Available data —

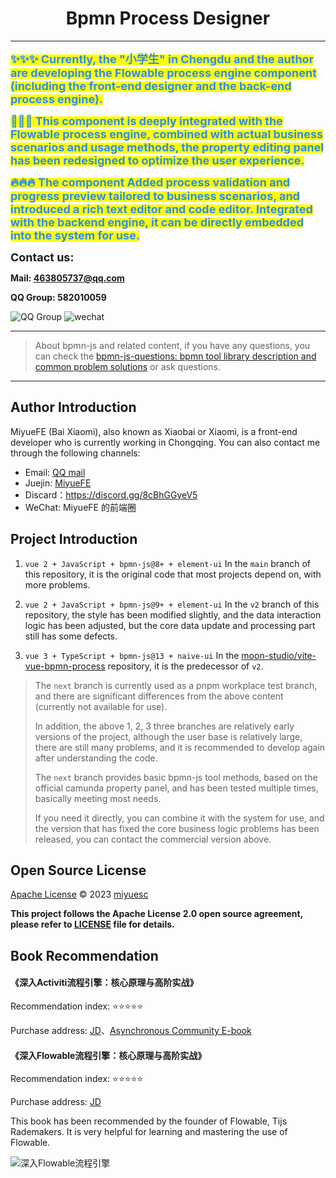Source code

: <h1 align="center">Bpmn Process Designer</h1>

---

<b>
<mark><font color="#2d8cf0" weight="2" size="4">✨✨✨ Currently, the "小学生" in Chengdu and the author are developing the Flowable process engine component (including the front-end designer and the back-end process engine). </font></mark>

<mark><font color="#2d8cf0" weight="2" size="4">🚀🚀🚀 This component is deeply integrated with the Flowable process engine, combined with actual business scenarios and usage methods, the property editing panel has been redesigned to optimize the user experience. </font></mark>

<mark><font color="#2d8cf0" weight="2" size="4">🔥🔥🔥 The component Added process validation and progress preview tailored to business scenarios, and introduced a rich text editor and code editor. Integrated with the backend engine, it can be directly embedded into the system for use. </font></mark>


<font weight="bold" size="4">Contact us: </font>

Mail: 463805737@qq.com

QQ Group: 582010059

</b>

<p align="left">

<img src="./docs/qq-group.png" alt="QQ Group"  />
<img src="https://www.bpmport.com/images/contact-us-weixin-img.b5e3c289.png" alt="wechat" />

</p>

---

> About bpmn-js and related content, if you have any questions, you can check the [bpmn-js-questions: bpmn tool library description and common problem solutions](https://github.com/miyuesc/bpmn-js-questions) or ask questions. 

---

## Author Introduction

MiyueFE (Bai Xiaomi), also known as Xiaobai or Xiaomi, is a front-end developer who is currently working in Chongqing. You can also contact me through the following channels:

- Email: [QQ mail](mailto:913784771@qq.com)
- Juejin: [MiyueFE](https://juejin.cn/user/747323639208391)
- Discard：https://discord.gg/8cBhGGyeV5
- WeChat: MiyueFE 的前端圈


## Project Introduction

1. `vue 2 + JavaScript + bpmn-js@8+ + element-ui` In the `main` branch of this repository, it is the original code that most projects depend on, with more problems.

2. `vue 2 + JavaScript + bpmn-js@9+ + element-ui` In the `v2` branch of this repository, the style has been modified slightly, and the data interaction logic has been adjusted, but the core data update and processing part still has some defects.

3. `vue 3 + TypeScript + bpmn-js@13 + naive-ui` In the [moon-studio/vite-vue-bpmn-process](https://github.com/moon-studio/vite-vue-bpmn-process) repository, it is the predecessor of `v2`.


> The `next` branch is currently used as a pnpm workplace test branch, and there are significant differences from the above content (currently not available for use).
> 
> In addition, the above 1, 2, 3 three branches are relatively early versions of the project, although the user base is relatively large, there are still many problems, and it is recommended to develop again after understanding the code.
> 
> The `next` branch provides basic bpmn-js tool methods, based on the official camunda property panel, and has been tested multiple times, basically meeting most needs.
>
> If you need it directly, you can combine it with the system for use, and the version that has fixed the core business logic problems has been released, you can contact the commercial version above.


## Open Source License

[Apache License](https://github.com/miyuesc/bpmn-process-designer/blob/next/LICENSE) © 2023 [miyuesc](https://github.com/miyuesc)

**This project follows the Apache License 2.0 open source agreement, please refer to [LICENSE](https://github.com/miyuesc/bpmn-process-designer/blob/next/LICENSE) file for details.**


## Book Recommendation

#### 《深入Activiti流程引擎：核心原理与高阶实战》

Recommendation index: ⭐⭐⭐⭐⭐

Purchase address: [JD](https://item.jd.com/13928958.html)、[Asynchronous Community E-book](https://www.epubit.com/bookDetails?id=UBd189db7e65bd)

#### 《深入Flowable流程引擎：核心原理与高阶实战》

Recommendation index: ⭐⭐⭐⭐⭐

Purchase address: [JD](https://item.jd.com/14804836.html)

This book has been recommended by the founder of Flowable, Tijs Rademakers. It is very helpful for learning and mastering the use of Flowable.

![深入Flowable流程引擎](https://img14.360buyimg.com/n0/jfs/t1/108850/37/53916/154540/66f612a3Fdb62296b/2d4c3001da6dd921.jpg)







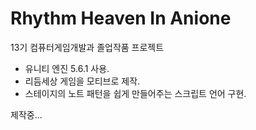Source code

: # Rhythm Heaven In Anione

13기 컴퓨터게임개발과 졸업작품 프로젝트

* 유니티 엔진 5.6.1 사용.
* 리듬세상 게임을 모티브로 제작.
* 스테이지의 노트 패턴을 쉽게 만들어주는 스크립트 언어 구현.

제작중...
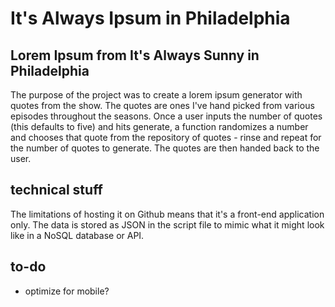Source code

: # It's Always Ipsum in Philadelphia
## Lorem Ipsum from It's Always Sunny in Philadelphia
The purpose of the project was to create a lorem ipsum generator with quotes from the show. The quotes are ones I've hand picked from various episodes throughout the seasons. Once a user inputs the number of quotes (this defaults to five) and hits generate, a function randomizes a number and chooses that quote from the repository of quotes - rinse and repeat for the number of quotes to generate. The quotes are then handed back to the user.

## technical stuff
The limitations of hosting it on Github means that it's a front-end application only. The data is stored as JSON in the script file to mimic what it might look like in a NoSQL database or API.

## to-do
- optimize for mobile?
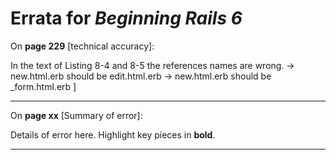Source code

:# Errata for *Beginning Rails 6*

On **page 229** [technical accuracy]:
 
In the text of Listing 8-4 and 8-5 the references names are wrong.
-> new.html.erb should be edit.html.erb
-> new.html.erb should be _form.html.erb
]


***

On **page xx** [Summary of error]:
 
Details of error here. Highlight key pieces in **bold**.

***
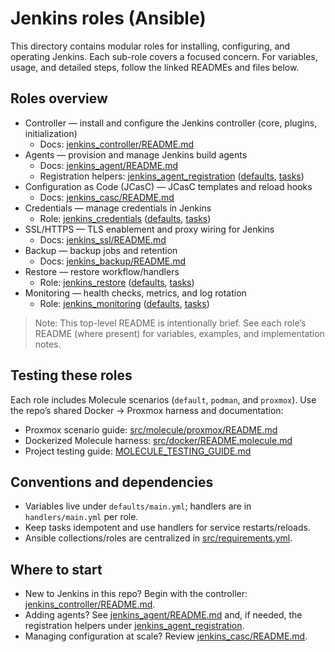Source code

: # Jenkins roles (Ansible)

This directory contains modular roles for installing, configuring, and operating Jenkins. Each sub-role covers a focused concern. For variables, usage, and detailed steps, follow the linked READMEs and files below.

## Roles overview

- Controller — install and configure the Jenkins controller (core, plugins, initialization)
  - Docs: [jenkins_controller/README.md](jenkins_controller/README.md)
- Agents — provision and manage Jenkins build agents
  - Docs: [jenkins_agent/README.md](jenkins_agent/README.md)
  - Registration helpers: [jenkins_agent_registration](jenkins_agent_registration/) ([defaults](jenkins_agent_registration/defaults/main.yml), [tasks](jenkins_agent_registration/tasks/main.yml))
- Configuration as Code (JCasC) — JCasC templates and reload hooks
  - Docs: [jenkins_casc/README.md](jenkins_casc/README.md)
- Credentials — manage credentials in Jenkins
  - Role: [jenkins_credentials](jenkins_credentials/) ([defaults](jenkins_credentials/defaults/main.yml), [tasks](jenkins_credentials/tasks/main.yml))
- SSL/HTTPS — TLS enablement and proxy wiring for Jenkins
  - Docs: [jenkins_ssl/README.md](jenkins_ssl/README.md)
- Backup — backup jobs and retention
  - Docs: [jenkins_backup/README.md](jenkins_backup/README.md)
- Restore — restore workflow/handlers
  - Role: [jenkins_restore](jenkins_restore/) ([defaults](jenkins_restore/defaults/main.yml), [tasks](jenkins_restore/tasks/main.yml))
- Monitoring — health checks, metrics, and log rotation
  - Role: [jenkins_monitoring](jenkins_monitoring/) ([defaults](jenkins_monitoring/defaults/main.yml), [tasks](jenkins_monitoring/tasks/main.yml))

> Note: This top-level README is intentionally brief. See each role’s README (where present) for variables, examples, and implementation notes.

## Testing these roles

Each role includes Molecule scenarios (`default`, `podman`, and `proxmox`). Use the repo’s shared Docker → Proxmox harness and documentation:

- Proxmox scenario guide: [src/molecule/proxmox/README.md](../../../molecule/proxmox/README.md)
- Dockerized Molecule harness: [src/docker/README.molecule.md](../../../docker/README.molecule.md)
- Project testing guide: [MOLECULE_TESTING_GUIDE.md](../../../../MOLECULE_TESTING_GUIDE.md)

## Conventions and dependencies

- Variables live under `defaults/main.yml`; handlers are in `handlers/main.yml` per role.
- Keep tasks idempotent and use handlers for service restarts/reloads.
- Ansible collections/roles are centralized in [src/requirements.yml](../../../requirements.yml).

## Where to start

- New to Jenkins in this repo? Begin with the controller: [jenkins_controller/README.md](jenkins_controller/README.md).
- Adding agents? See [jenkins_agent/README.md](jenkins_agent/README.md) and, if needed, the registration helpers under [jenkins_agent_registration](jenkins_agent_registration/).
- Managing configuration at scale? Review [jenkins_casc/README.md](jenkins_casc/README.md).
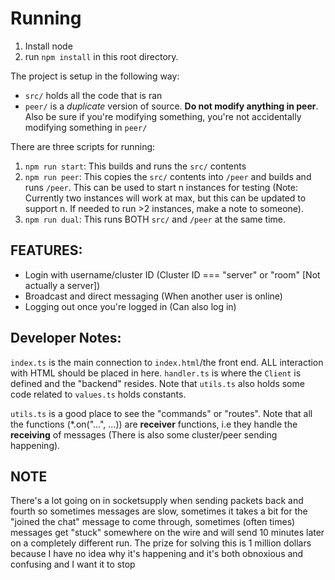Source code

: # Running

1. Install node
2. run `npm install` in this root directory.

The project is setup in the following way:
- `src/` holds all the code that is ran
- `peer/` is a *duplicate* version of source. **Do not modify anything in peer**. Also be sure if you're modifying something, you're not accidentally modifying something in `peer/`

There are three scripts for running:
1. `npm run start`: This builds and runs the `src/` contents
2. `npm run peer`: This copies the `src/` contents into `/peer` and builds and runs `/peer`. This can be used to start n instances for testing (Note: Currently two instances will work at max, but this can be updated to support n. If needed to run >2 instances, make a note to someone).
3. `npm run dual`: This runs BOTH `src/` and `/peer` at the same time.

## FEATURES:
- Login with username/cluster ID (Cluster ID === "server" or "room" [Not actually a server])
- Broadcast and direct messaging (When another user is online)
- Logging out once you're logged in (Can also log in)

## Developer Notes:

`index.ts` is the main connection to `index.html`/the front end. ALL interaction with HTML should be placed in here.
`handler.ts` is where the `Client` is defined and the "backend" resides. Note that `utils.ts` also holds some code related to 
`values.ts` holds constants.

`utils.ts` is a good place to see the "commands" or "routes". Note that all the functions (*.on("...", ...)) are **receiver** functions, i.e they handle the **receiving** of messages (There is also some cluster/peer sending happening).


## NOTE

There's a lot going on in socketsupply when sending packets back and fourth so sometimes messages are slow, sometimes it takes a bit for the "joined the chat" message to come through,
sometimes (often times) messages get "stuck" somewhere on the wire and will send 10 minutes later on a completely different run. The prize for solving this is 1 million dollars because I have no idea why it's happening and it's both obnoxious and confusing and I want it to stop
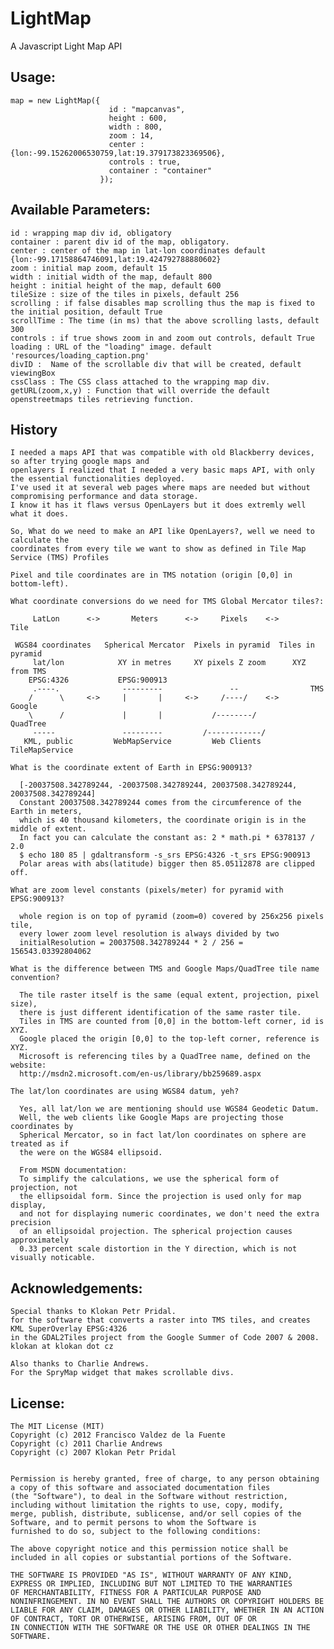 LightMap
========

A Javascript Light Map API


Usage:
-------------

    map = new LightMap({
                          id : "mapcanvas",
                          height : 600,
                          width : 800,
                          zoom : 14,
                          center : {lon:-99.15262006530759,lat:19.379173823369506},
                          controls : true,
                          container : "container" 
                        });


Available Parameters:
-------------

    id : wrapping map div id, obligatory
    container : parent div id of the map, obligatory.
    center : center of the map in lat-lon coordinates default {lon:-99.17158864746091,lat:19.424792788880602}
    zoom : initial map zoom, default 15
    width : initial width of the map, default 800
    height : initial height of the map, default 600
    tileSize : size of the tiles in pixels, default 256
    scrolling : if false disables map scrolling thus the map is fixed to the initial position, default True
    scrollTime : The time (in ms) that the above scrolling lasts, default 300
    controls : if true shows zoom in and zoom out controls, default True
    loading : URL of the "loading" image. default 'resources/loading_caption.png'
    divID :  Name of the scrollable div that will be created, default viewingBox
    cssClass : The CSS class attached to the wrapping map div.
    getURL(zoom,x,y) : Function that will override the default openstreetmaps tiles retrieving function. 


History
-------------

    I needed a maps API that was compatible with old Blackberry devices, so after trying google maps and 
    openlayers I realized that I needed a very basic maps API, with only the essential functionalities deployed.
    I've used it at several web pages where maps are needed but without compromising performance and data storage.
    I know it has it flaws versus OpenLayers but it does extremly well what it does.

    So, What do we need to make an API like OpenLayers?, well we need to calculate the 
    coordinates from every tile we want to show as defined in Tile Map Service (TMS) Profiles

    Pixel and tile coordinates are in TMS notation (origin [0,0] in bottom-left).

    What coordinate conversions do we need for TMS Global Mercator tiles?:

         LatLon      <->       Meters      <->     Pixels    <->       Tile     

     WGS84 coordinates   Spherical Mercator  Pixels in pyramid  Tiles in pyramid
         lat/lon            XY in metres     XY pixels Z zoom      XYZ from TMS 
        EPSG:4326           EPSG:900913                                         
         .----.              ---------               --                TMS      
        /      \     <->     |       |     <->     /----/    <->      Google    
        \      /             |       |           /--------/          QuadTree   
         -----               ---------         /------------/                   
       KML, public         WebMapService         Web Clients      TileMapService

    What is the coordinate extent of Earth in EPSG:900913?

      [-20037508.342789244, -20037508.342789244, 20037508.342789244, 20037508.342789244]
      Constant 20037508.342789244 comes from the circumference of the Earth in meters,
      which is 40 thousand kilometers, the coordinate origin is in the middle of extent.
      In fact you can calculate the constant as: 2 * math.pi * 6378137 / 2.0
      $ echo 180 85 | gdaltransform -s_srs EPSG:4326 -t_srs EPSG:900913
      Polar areas with abs(latitude) bigger then 85.05112878 are clipped off.

    What are zoom level constants (pixels/meter) for pyramid with EPSG:900913?

      whole region is on top of pyramid (zoom=0) covered by 256x256 pixels tile,
      every lower zoom level resolution is always divided by two
      initialResolution = 20037508.342789244 * 2 / 256 = 156543.03392804062

    What is the difference between TMS and Google Maps/QuadTree tile name convention?

      The tile raster itself is the same (equal extent, projection, pixel size),
      there is just different identification of the same raster tile.
      Tiles in TMS are counted from [0,0] in the bottom-left corner, id is XYZ.
      Google placed the origin [0,0] to the top-left corner, reference is XYZ.
      Microsoft is referencing tiles by a QuadTree name, defined on the website:
      http://msdn2.microsoft.com/en-us/library/bb259689.aspx

    The lat/lon coordinates are using WGS84 datum, yeh?

      Yes, all lat/lon we are mentioning should use WGS84 Geodetic Datum.
      Well, the web clients like Google Maps are projecting those coordinates by
      Spherical Mercator, so in fact lat/lon coordinates on sphere are treated as if
      the were on the WGS84 ellipsoid.
     
      From MSDN documentation:
      To simplify the calculations, we use the spherical form of projection, not
      the ellipsoidal form. Since the projection is used only for map display,
      and not for displaying numeric coordinates, we don't need the extra precision
      of an ellipsoidal projection. The spherical projection causes approximately
      0.33 percent scale distortion in the Y direction, which is not visually noticable.


Acknowledgements:
-------------
    Special thanks to Klokan Petr Pridal.
    for the software that converts a raster into TMS tiles, and creates KML SuperOverlay EPSG:4326
    in the GDAL2Tiles project from the Google Summer of Code 2007 & 2008. klokan at klokan dot cz

    Also thanks to Charlie Andrews.
    For the SpryMap widget that makes scrollable divs.


License:
-------------


    The MIT License (MIT)
    Copyright (c) 2012 Francisco Valdez de la Fuente
    Copyright (c) 2011 Charlie Andrews
    Copyright (c) 2007 Klokan Petr Pridal


    Permission is hereby granted, free of charge, to any person obtaining a copy of this software and associated documentation files 
    (the "Software"), to deal in the Software without restriction, including without limitation the rights to use, copy, modify, 
    merge, publish, distribute, sublicense, and/or sell copies of the Software, and to permit persons to whom the Software is 
    furnished to do so, subject to the following conditions:

    The above copyright notice and this permission notice shall be included in all copies or substantial portions of the Software.

    THE SOFTWARE IS PROVIDED "AS IS", WITHOUT WARRANTY OF ANY KIND, EXPRESS OR IMPLIED, INCLUDING BUT NOT LIMITED TO THE WARRANTIES 
    OF MERCHANTABILITY, FITNESS FOR A PARTICULAR PURPOSE AND NONINFRINGEMENT. IN NO EVENT SHALL THE AUTHORS OR COPYRIGHT HOLDERS BE 
    LIABLE FOR ANY CLAIM, DAMAGES OR OTHER LIABILITY, WHETHER IN AN ACTION OF CONTRACT, TORT OR OTHERWISE, ARISING FROM, OUT OF OR 
    IN CONNECTION WITH THE SOFTWARE OR THE USE OR OTHER DEALINGS IN THE SOFTWARE.



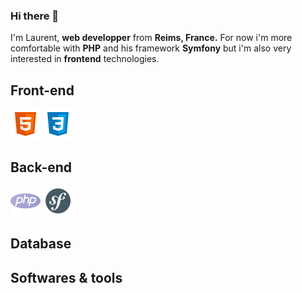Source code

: ### Hi there 👋

I'm Laurent, **web developper** from **Reims, France.** For now i'm more comfortable with **PHP** and his framework **Symfony** but i'm also very interested in **frontend** technologies.

## Front-end
![HTML5](https://github.com/Laurent-Finana/Laurent-Finana/blob/main/img/icons8-html-48.png)
![CSS3](https://github.com/Laurent-Finana/Laurent-Finana/blob/main/img/icons8-css-48.png)

## Back-end

![PHP](https://github.com/Laurent-Finana/Laurent-Finana/blob/main/img/icons8-php-48.png)
![Symfony](https://github.com/Laurent-Finana/Laurent-Finana/blob/main/img/icons8-symfony-48.png)

## Database
## Softwares & tools
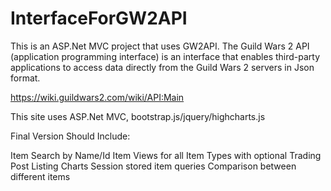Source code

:# InterfaceForGW2API

   This is an ASP.Net MVC project that uses GW2API.
   The Guild Wars 2 API (application programming interface) is an interface that enables third-party applications to access data directly from the Guild Wars 2 servers in Json format.

https://wiki.guildwars2.com/wiki/API:Main

This site uses ASP.Net MVC, bootstrap.js/jquery/highcharts.js

Final Version Should Include:

   Item Search by Name/Id
   Item Views for all Item Types with optional Trading Post Listing Charts
   Session stored item queries
   Comparison between different items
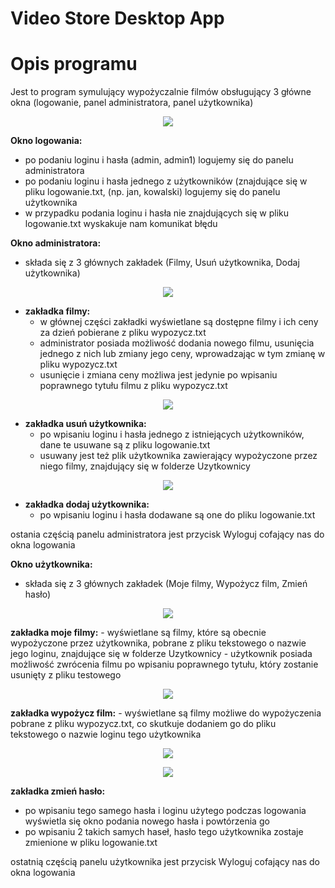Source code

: # Video Store Desktop App

# Opis programu

Jest to program symulujący wypożyczalnie filmów obsługujący 3 główne okna (logowanie, panel administratora, panel użytkownika)

<p align="center">
  <img src="https://user-images.githubusercontent.com/72915573/114391926-65315c00-9b98-11eb-83e4-d473d4238993.png" />
</p>

**Okno logowania:**
- po podaniu loginu i hasła (admin, admin1) logujemy się do panelu administratora
- po podaniu loginu i hasła jednego z użytkowników (znajdujące się w pliku logowanie.txt, (np. jan, kowalski) logujemy się do panelu użytkownika
- w przypadku podania loginu i hasła nie znajdujących się w pliku logowanie.txt wyskakuje nam komunikat błędu


**Okno administratora:**
- składa się z 3 głównych zakładek (Filmy, Usuń użytkownika, Dodaj użytkownika)

<p align="center">
  <img src="https://user-images.githubusercontent.com/72915573/114391927-65315c00-9b98-11eb-8a55-db819121e091.png" />
</p>

- **zakładka filmy:**
  - w głównej części zakładki wyświetlane są dostępne filmy i ich ceny za dzień pobierane z pliku wypozycz.txt
  - administrator posiada możliwość dodania nowego filmu, usunięcia jednego z nich lub zmiany jego ceny, wprowadzając w tym zmianę w pliku wypozycz.txt
  - usunięcie i zmiana ceny możliwa jest jedynie po wpisaniu poprawnego tytułu filmu z pliku wypozycz.txt

<p align="center">
  <img src="https://user-images.githubusercontent.com/72915573/114392789-8fcfe480-9b99-11eb-9f56-e153e3d4de90.png" />
</p>

- **zakładka usuń użytkownika:**
    - po wpisaniu loginu i hasła jednego z istniejących użytkowników, dane te usuwane są z pliku logowanie.txt
    - usuwany jest też plik użytkownika zawierający wypożyczone przez niego filmy, znajdujący się w folderze Uzytkownicy

<p align="center">
  <img src="https://user-images.githubusercontent.com/72915573/114391932-65c9f280-9b98-11eb-876f-a9d1ffa5dd4b.png" />
</p>

- **zakładka dodaj użytkownika:**
    - po wpisaniu loginu i hasła dodawane są one do pliku logowanie.txt

ostania częścią panelu administratora jest przycisk Wyloguj cofający nas do okna logowania 


**Okno użytkownika:**
- składa się z 3 głównych zakładek (Moje filmy, Wypożycz film,  Zmień hasło)

<p align="center">
  <img src="https://user-images.githubusercontent.com/72915573/114391933-66628900-9b98-11eb-9fa4-9326e2068400.png" />
</p>

**zakładka moje filmy:**
    - wyświetlane są filmy, które są obecnie wypożyczone przez użytkownika, pobrane z pliku tekstowego o nazwie jego loginu, znajdujące się w folderze Uzytkownicy
    - użytkownik posiada możliwość zwrócenia filmu po wpisaniu poprawnego tytułu, który zostanie usunięty z pliku testowego

<p align="center">
  <img src="https://user-images.githubusercontent.com/72915573/114391925-6498c580-9b98-11eb-9858-46bb125349f1.png" />
</p>

**zakładka wypożycz film:**
    - wyświetlane są filmy możliwe do wypożyczenia pobrane z pliku wypozycz.txt, co skutkuje dodaniem go do pliku tekstowego o nazwie loginu tego użytkownika

<p align="center">
  <img src="https://user-images.githubusercontent.com/72915573/114391935-66628900-9b98-11eb-91f0-110a4e7c12f7.png" />
</p>

<p align="center">
  <img src="https://user-images.githubusercontent.com/72915573/114391936-66628900-9b98-11eb-87e7-ae1e5df7cd81.png" />
</p>

**zakładka zmień hasło:**
  - po wpisaniu tego samego hasła i loginu użytego podczas logowania wyświetla się okno podania nowego hasła i powtórzenia go 
  - po wpisaniu 2 takich samych haseł, hasło tego użytkownika zostaje zmienione w pliku logowanie.txt

ostatnią częścią panelu użytkownika jest przycisk Wyloguj cofający nas do okna logowania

Work instruction — Your answer should be the lines of the listing above between the line holding "What is the coordinate" and the line holding "http://msdn2.microsoft.com/en-us/library/bb259689.aspx", inclusive, restated word for word and alone.

Solution for this exercise —
    What is the coordinate extent of Earth in EPSG:900913?

      [-20037508.342789244, -20037508.342789244, 20037508.342789244, 20037508.342789244]
      Constant 20037508.342789244 comes from the circumference of the Earth in meters,
      which is 40 thousand kilometers, the coordinate origin is in the middle of extent.
      In fact you can calculate the constant as: 2 * math.pi * 6378137 / 2.0
      $ echo 180 85 | gdaltransform -s_srs EPSG:4326 -t_srs EPSG:900913
      Polar areas with abs(latitude) bigger then 85.05112878 are clipped off.

    What are zoom level constants (pixels/meter) for pyramid with EPSG:900913?

      whole region is on top of pyramid (zoom=0) covered by 256x256 pixels tile,
      every lower zoom level resolution is always divided by two
      initialResolution = 20037508.342789244 * 2 / 256 = 156543.03392804062

    What is the difference between TMS and Google Maps/QuadTree tile name convention?

      The tile raster itself is the same (equal extent, projection, pixel size),
      there is just different identification of the same raster tile.
      Tiles in TMS are counted from [0,0] in the bottom-left corner, id is XYZ.
      Google placed the origin [0,0] to the top-left corner, reference is XYZ.
      Microsoft is referencing tiles by a QuadTree name, defined on the website:
      http://msdn2.microsoft.com/en-us/library/bb259689.aspx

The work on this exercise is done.